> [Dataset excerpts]
--------------------

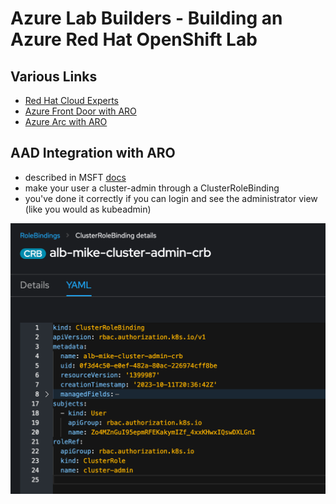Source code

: # Azure Lab Builders - Building an Azure Red Hat OpenShift Lab

## Various Links

- [Red Hat Cloud Experts](https://cloud.redhat.com/experts/)
- [Azure Front Door with ARO](https://cloud.redhat.com/experts/aro/frontdoor/)
- [Azure Arc with ARO](https://cloud.redhat.com/experts/aro/azure-arc-integration/)

## AAD Integration with ARO

- described in MSFT [docs](https://learn.microsoft.com/en-us/azure/openshift/configure-azure-ad-ui)
- make your user a cluster-admin through a ClusterRoleBinding
- you've done it correctly if you can login and see the administrator view (like you would as kubeadmin)

![Cluster Role Binding](./images/aad-clusterrolebinding.png "Cluster Role Binding")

--------------------

> [ASSIGNED TASK]
Each line of the entries that contains the word "experts" should be listed.

> [RESULT BELOW]
- [Red Hat Cloud Experts](https://cloud.redhat.com/experts/)
- [Azure Front Door with ARO](https://cloud.redhat.com/experts/aro/frontdoor/)
- [Azure Arc with ARO](https://cloud.redhat.com/experts/aro/azure-arc-integration/)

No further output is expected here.